*WHAT YOU NEED TO DO*.
Which lines in the records below hold the word "flask"? Copy each of them.

*RECORD EXTRACTS*.

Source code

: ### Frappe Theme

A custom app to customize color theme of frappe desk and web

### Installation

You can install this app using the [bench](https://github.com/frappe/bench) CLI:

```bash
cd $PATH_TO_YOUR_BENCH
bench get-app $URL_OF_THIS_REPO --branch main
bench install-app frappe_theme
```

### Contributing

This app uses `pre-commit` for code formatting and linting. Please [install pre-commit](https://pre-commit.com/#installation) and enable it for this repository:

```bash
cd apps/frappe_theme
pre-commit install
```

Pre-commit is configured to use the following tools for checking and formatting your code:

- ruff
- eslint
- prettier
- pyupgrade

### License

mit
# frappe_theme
==
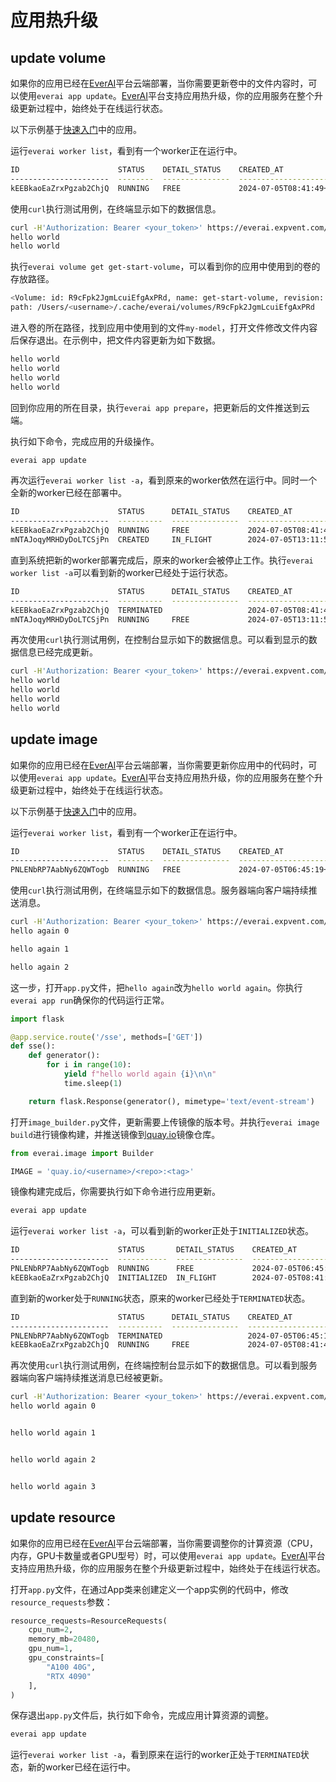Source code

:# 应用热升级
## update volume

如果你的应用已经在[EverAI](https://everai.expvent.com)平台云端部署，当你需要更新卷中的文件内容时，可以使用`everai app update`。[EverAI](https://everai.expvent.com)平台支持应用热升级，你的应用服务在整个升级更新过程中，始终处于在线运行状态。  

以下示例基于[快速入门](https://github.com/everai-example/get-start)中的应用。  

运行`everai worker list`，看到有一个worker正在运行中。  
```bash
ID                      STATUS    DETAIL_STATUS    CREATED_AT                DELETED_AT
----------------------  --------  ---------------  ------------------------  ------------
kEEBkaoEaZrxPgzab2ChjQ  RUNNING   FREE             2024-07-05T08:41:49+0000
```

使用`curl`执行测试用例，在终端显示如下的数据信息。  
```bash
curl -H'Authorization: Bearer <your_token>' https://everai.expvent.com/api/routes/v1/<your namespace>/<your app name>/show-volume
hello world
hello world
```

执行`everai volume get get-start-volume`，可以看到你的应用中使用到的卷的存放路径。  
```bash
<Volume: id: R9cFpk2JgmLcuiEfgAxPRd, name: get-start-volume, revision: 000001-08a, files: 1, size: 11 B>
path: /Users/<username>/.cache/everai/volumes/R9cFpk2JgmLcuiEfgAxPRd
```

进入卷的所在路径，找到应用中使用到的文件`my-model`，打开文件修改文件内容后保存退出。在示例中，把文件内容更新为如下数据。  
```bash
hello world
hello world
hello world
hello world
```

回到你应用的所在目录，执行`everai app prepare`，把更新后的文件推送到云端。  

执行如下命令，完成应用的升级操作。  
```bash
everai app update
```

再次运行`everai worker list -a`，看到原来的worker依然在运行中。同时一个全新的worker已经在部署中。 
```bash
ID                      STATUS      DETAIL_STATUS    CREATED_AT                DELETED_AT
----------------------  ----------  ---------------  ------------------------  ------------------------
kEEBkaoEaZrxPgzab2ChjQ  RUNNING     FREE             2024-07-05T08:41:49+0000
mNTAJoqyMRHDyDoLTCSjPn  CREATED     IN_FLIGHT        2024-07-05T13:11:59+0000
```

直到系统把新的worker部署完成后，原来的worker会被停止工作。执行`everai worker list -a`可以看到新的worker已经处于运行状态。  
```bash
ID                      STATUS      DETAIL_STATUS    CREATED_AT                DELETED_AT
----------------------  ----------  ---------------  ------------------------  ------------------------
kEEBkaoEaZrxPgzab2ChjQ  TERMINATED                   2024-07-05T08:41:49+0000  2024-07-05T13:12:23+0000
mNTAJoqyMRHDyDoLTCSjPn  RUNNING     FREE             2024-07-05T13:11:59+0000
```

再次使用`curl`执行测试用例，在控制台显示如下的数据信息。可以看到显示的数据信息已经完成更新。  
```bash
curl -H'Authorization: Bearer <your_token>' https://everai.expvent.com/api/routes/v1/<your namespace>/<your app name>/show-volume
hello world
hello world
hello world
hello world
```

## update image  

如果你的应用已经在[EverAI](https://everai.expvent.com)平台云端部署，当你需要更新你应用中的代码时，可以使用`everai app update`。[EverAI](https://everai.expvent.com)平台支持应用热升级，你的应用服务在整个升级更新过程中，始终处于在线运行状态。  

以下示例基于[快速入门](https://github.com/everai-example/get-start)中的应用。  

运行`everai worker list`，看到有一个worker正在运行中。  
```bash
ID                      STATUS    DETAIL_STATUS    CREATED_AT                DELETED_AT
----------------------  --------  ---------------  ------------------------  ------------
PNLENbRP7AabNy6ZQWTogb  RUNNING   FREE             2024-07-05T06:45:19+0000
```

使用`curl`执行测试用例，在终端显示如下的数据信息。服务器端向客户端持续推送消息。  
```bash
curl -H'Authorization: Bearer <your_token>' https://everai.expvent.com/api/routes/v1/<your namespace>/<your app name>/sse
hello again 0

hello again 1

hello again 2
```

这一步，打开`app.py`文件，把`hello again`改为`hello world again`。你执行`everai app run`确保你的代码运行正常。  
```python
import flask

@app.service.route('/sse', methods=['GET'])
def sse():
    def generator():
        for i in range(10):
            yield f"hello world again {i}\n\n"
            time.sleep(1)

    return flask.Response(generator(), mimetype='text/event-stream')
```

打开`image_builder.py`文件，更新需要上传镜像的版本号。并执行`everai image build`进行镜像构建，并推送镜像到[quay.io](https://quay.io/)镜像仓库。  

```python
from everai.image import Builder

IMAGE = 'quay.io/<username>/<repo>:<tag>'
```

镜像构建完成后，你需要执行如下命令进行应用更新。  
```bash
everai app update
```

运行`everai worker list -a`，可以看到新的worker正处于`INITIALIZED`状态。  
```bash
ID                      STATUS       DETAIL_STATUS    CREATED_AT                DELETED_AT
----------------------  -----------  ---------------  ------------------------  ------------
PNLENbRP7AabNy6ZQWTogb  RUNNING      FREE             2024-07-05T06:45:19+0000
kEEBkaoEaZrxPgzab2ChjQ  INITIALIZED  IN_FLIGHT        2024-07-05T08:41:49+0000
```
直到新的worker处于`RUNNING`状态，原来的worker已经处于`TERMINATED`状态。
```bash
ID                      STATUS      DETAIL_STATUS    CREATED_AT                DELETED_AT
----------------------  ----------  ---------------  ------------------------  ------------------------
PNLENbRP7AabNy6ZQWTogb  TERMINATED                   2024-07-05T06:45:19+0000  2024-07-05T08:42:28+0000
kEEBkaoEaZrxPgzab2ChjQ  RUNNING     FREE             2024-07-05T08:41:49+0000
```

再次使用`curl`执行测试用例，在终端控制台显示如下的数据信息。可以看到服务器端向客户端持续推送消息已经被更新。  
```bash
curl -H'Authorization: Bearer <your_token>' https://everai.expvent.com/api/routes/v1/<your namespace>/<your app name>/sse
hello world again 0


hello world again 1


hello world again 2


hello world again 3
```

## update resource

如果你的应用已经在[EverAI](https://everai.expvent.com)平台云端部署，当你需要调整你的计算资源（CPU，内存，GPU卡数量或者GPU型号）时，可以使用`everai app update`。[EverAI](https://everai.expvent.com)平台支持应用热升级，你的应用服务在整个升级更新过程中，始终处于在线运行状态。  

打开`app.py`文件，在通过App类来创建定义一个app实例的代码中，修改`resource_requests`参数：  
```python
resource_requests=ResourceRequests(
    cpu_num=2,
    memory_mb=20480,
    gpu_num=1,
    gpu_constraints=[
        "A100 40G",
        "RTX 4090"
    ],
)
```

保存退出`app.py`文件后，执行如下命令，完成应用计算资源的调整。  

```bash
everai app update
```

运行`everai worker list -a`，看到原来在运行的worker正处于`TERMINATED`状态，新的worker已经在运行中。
==
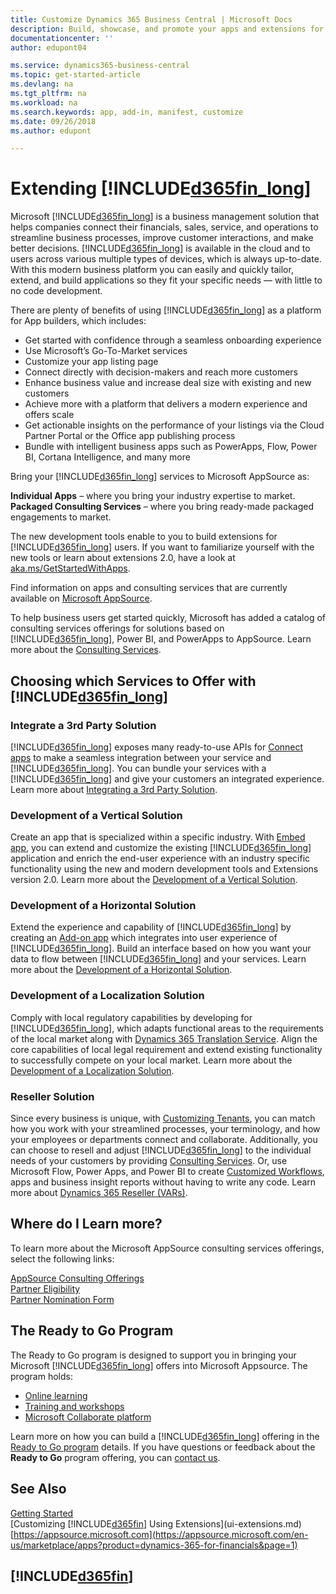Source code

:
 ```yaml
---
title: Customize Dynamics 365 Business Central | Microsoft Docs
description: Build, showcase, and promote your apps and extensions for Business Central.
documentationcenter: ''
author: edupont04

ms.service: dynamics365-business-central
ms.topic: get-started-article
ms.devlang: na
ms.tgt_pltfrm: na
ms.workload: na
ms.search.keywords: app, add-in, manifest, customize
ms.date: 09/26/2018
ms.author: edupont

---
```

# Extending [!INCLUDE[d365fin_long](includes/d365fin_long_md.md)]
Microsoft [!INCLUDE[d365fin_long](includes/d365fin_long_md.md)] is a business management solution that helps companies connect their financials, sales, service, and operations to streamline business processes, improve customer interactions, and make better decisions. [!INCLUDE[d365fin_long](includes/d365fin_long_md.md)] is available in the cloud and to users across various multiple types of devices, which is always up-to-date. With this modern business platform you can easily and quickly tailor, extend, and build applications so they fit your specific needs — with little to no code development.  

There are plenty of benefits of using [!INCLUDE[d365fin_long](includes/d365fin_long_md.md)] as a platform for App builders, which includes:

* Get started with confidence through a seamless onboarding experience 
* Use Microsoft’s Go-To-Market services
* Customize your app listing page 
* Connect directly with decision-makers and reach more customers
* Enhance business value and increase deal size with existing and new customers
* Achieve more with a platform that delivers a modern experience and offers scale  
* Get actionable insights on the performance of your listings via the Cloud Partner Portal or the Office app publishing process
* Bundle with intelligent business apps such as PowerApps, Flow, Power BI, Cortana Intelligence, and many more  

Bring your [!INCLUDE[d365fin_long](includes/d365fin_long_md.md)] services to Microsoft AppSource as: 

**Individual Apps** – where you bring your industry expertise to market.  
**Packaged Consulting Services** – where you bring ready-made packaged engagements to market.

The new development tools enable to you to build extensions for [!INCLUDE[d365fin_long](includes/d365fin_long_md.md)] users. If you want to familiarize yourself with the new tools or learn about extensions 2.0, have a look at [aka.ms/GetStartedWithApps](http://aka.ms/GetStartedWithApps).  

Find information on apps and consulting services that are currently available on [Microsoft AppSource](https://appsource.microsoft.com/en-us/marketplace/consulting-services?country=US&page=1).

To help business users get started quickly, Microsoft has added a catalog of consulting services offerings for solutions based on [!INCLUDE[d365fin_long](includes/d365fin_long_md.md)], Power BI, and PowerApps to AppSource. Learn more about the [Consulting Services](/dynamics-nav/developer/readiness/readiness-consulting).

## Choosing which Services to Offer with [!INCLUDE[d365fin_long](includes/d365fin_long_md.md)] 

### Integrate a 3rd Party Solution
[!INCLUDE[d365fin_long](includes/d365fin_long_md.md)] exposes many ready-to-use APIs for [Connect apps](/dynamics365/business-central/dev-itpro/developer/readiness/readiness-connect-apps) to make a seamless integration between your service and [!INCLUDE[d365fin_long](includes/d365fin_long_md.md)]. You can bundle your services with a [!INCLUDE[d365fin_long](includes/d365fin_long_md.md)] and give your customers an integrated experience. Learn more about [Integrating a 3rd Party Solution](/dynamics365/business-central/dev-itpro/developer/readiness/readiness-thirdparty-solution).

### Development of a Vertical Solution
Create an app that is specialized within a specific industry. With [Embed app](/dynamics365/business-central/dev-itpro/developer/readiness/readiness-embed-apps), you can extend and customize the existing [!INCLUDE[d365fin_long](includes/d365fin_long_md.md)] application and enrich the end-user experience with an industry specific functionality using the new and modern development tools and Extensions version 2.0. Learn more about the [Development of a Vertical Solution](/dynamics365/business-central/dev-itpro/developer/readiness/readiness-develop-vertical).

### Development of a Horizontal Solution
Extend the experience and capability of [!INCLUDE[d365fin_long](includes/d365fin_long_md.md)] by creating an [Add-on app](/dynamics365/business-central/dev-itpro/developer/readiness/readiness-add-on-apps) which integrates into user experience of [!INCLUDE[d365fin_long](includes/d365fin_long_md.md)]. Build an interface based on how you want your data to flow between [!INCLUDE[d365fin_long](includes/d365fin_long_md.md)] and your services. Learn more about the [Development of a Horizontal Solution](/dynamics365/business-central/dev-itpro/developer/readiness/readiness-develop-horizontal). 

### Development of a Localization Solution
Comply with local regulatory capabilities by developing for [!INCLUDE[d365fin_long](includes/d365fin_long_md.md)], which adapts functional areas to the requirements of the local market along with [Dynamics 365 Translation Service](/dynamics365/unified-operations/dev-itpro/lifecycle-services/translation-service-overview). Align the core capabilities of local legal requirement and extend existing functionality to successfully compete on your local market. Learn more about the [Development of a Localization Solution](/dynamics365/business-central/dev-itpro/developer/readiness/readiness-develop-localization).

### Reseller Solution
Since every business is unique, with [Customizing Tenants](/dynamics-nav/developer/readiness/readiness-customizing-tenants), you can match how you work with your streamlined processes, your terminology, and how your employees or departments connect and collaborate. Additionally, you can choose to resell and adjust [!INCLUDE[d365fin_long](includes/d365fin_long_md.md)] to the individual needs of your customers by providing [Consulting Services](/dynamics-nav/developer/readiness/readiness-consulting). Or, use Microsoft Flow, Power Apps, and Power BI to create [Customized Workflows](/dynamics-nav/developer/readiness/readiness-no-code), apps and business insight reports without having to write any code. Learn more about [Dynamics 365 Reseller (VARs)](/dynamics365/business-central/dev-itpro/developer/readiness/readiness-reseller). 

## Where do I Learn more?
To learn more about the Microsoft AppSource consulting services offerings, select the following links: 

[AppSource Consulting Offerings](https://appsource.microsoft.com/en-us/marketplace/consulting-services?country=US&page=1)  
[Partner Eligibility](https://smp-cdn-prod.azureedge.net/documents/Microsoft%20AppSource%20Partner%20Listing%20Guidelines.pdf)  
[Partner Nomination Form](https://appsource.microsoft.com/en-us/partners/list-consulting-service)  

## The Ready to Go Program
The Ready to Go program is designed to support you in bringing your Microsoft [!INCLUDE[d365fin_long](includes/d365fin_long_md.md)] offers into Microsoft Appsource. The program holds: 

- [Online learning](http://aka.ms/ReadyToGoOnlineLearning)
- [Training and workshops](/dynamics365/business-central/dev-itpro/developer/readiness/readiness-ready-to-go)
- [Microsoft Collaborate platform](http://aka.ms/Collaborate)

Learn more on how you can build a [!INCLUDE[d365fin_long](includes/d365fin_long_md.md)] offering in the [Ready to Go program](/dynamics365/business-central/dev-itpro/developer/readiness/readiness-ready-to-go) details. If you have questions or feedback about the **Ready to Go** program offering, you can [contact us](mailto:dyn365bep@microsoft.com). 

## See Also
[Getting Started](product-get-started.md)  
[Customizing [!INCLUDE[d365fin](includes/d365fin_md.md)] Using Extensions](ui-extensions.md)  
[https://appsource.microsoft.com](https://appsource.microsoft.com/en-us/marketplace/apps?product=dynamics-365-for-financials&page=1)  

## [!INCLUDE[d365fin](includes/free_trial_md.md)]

*RESULT OF THE TASK*.
import flask
    return flask.Response(generator(), mimetype='text/event-stream')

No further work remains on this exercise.